**WHAT YOU NEED TO DO:**
Search the material for the string "apply" and copy each line where it occurs.

──────── EXTRACTED INFORMATION

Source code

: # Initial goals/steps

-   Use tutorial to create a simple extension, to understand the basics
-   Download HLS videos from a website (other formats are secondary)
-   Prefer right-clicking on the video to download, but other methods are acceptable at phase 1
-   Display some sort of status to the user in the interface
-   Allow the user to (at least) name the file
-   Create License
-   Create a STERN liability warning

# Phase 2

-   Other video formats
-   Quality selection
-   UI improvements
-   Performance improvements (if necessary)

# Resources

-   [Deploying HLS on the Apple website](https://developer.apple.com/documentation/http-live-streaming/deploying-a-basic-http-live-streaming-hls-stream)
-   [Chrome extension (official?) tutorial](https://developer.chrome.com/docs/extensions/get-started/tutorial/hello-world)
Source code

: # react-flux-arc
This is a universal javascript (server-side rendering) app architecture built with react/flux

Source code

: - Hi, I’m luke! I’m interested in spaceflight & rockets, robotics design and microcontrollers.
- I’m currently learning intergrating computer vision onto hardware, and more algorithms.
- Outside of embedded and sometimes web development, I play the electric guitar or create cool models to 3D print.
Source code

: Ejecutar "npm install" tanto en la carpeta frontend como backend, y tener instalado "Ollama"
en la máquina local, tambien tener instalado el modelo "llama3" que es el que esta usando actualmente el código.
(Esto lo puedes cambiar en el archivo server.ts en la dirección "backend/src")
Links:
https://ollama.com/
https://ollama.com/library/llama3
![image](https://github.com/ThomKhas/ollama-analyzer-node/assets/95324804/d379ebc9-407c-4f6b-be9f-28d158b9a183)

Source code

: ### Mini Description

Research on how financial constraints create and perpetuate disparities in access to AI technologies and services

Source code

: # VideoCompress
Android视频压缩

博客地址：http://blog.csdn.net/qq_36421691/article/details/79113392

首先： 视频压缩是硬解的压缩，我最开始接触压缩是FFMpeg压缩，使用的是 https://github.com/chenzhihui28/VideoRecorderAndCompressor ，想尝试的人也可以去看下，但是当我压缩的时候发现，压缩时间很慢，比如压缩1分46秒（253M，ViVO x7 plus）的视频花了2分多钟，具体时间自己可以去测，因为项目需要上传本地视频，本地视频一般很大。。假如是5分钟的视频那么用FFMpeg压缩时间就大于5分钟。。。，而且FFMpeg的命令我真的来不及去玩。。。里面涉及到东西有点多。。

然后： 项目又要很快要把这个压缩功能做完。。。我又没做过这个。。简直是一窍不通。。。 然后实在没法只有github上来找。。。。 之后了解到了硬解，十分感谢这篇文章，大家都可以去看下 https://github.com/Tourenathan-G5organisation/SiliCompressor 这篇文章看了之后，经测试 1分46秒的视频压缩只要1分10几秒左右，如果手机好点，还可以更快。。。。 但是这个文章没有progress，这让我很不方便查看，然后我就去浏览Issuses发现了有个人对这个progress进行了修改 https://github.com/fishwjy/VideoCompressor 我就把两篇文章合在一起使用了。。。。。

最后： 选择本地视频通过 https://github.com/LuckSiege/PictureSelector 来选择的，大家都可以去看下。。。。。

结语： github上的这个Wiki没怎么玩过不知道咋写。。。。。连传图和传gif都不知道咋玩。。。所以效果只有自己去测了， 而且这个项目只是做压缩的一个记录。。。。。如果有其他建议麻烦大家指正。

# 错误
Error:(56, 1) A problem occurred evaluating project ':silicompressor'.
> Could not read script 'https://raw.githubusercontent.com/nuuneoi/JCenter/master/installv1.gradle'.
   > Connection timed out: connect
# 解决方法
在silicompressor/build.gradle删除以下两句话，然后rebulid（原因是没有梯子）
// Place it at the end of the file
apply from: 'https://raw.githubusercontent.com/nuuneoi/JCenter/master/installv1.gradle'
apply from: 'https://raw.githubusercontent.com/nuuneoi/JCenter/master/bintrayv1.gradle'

────────────────
──────── EXTRACTED INFORMATION

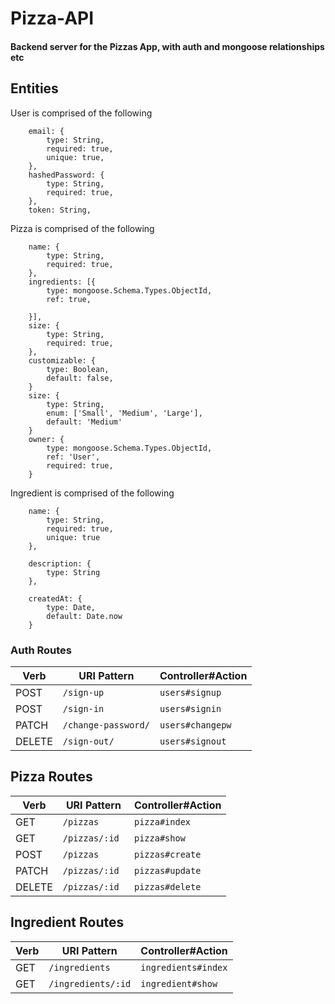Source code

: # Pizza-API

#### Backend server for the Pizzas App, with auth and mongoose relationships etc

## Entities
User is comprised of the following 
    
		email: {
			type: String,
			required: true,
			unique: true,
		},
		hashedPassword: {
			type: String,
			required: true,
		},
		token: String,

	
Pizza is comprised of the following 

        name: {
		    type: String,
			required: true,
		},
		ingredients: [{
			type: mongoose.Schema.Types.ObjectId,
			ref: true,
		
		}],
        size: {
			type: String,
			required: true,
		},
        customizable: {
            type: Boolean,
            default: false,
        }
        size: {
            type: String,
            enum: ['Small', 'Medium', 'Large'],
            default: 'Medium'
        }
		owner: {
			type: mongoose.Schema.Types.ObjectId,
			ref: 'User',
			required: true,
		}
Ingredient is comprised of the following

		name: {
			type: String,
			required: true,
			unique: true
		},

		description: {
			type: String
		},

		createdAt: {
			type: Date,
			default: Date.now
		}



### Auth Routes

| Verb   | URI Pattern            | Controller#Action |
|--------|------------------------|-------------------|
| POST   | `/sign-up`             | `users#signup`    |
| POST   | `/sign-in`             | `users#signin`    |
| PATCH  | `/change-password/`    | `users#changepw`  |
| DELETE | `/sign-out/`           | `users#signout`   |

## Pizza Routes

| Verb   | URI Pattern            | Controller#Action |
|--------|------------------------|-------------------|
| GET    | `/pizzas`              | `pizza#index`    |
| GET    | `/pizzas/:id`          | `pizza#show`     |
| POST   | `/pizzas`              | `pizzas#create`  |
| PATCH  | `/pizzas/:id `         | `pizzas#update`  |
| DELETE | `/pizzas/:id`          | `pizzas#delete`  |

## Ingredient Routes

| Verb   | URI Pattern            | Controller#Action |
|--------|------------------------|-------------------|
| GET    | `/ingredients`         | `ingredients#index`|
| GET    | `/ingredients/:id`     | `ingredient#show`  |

────────────────
──────── EXTRACTED INFORMATION

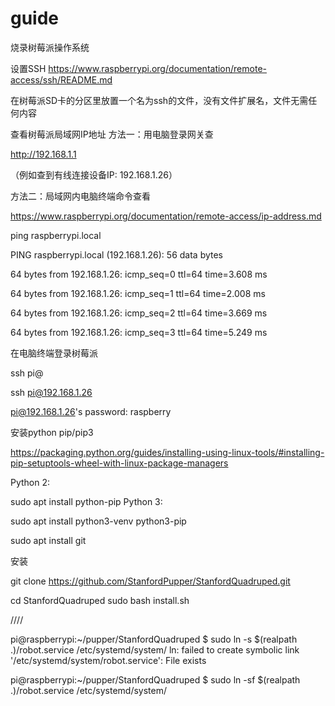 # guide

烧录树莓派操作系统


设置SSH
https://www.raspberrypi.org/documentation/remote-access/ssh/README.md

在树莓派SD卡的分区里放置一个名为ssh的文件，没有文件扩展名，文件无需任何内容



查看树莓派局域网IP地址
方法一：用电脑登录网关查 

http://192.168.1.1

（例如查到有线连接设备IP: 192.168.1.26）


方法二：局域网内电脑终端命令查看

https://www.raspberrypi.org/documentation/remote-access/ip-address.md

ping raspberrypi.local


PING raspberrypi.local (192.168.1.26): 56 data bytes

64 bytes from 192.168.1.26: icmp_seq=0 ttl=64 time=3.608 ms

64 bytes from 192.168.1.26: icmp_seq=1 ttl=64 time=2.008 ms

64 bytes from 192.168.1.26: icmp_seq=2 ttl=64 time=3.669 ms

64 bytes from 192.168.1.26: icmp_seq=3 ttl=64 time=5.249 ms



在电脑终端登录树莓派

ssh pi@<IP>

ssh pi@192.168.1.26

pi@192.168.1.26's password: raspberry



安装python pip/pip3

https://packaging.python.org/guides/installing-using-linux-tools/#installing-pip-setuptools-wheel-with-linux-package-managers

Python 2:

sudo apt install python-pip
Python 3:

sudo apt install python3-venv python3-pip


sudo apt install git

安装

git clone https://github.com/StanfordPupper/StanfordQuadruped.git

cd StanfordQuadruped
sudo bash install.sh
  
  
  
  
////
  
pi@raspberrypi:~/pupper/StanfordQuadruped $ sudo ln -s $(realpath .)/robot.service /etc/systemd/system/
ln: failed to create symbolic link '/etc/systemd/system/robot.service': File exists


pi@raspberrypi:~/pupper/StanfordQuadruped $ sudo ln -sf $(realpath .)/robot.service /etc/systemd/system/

────────────────

**EXERCISE ANSWER:**
apply from: 'https://raw.githubusercontent.com/nuuneoi/JCenter/master/installv1.gradle'
apply from: 'https://raw.githubusercontent.com/nuuneoi/JCenter/master/bintrayv1.gradle'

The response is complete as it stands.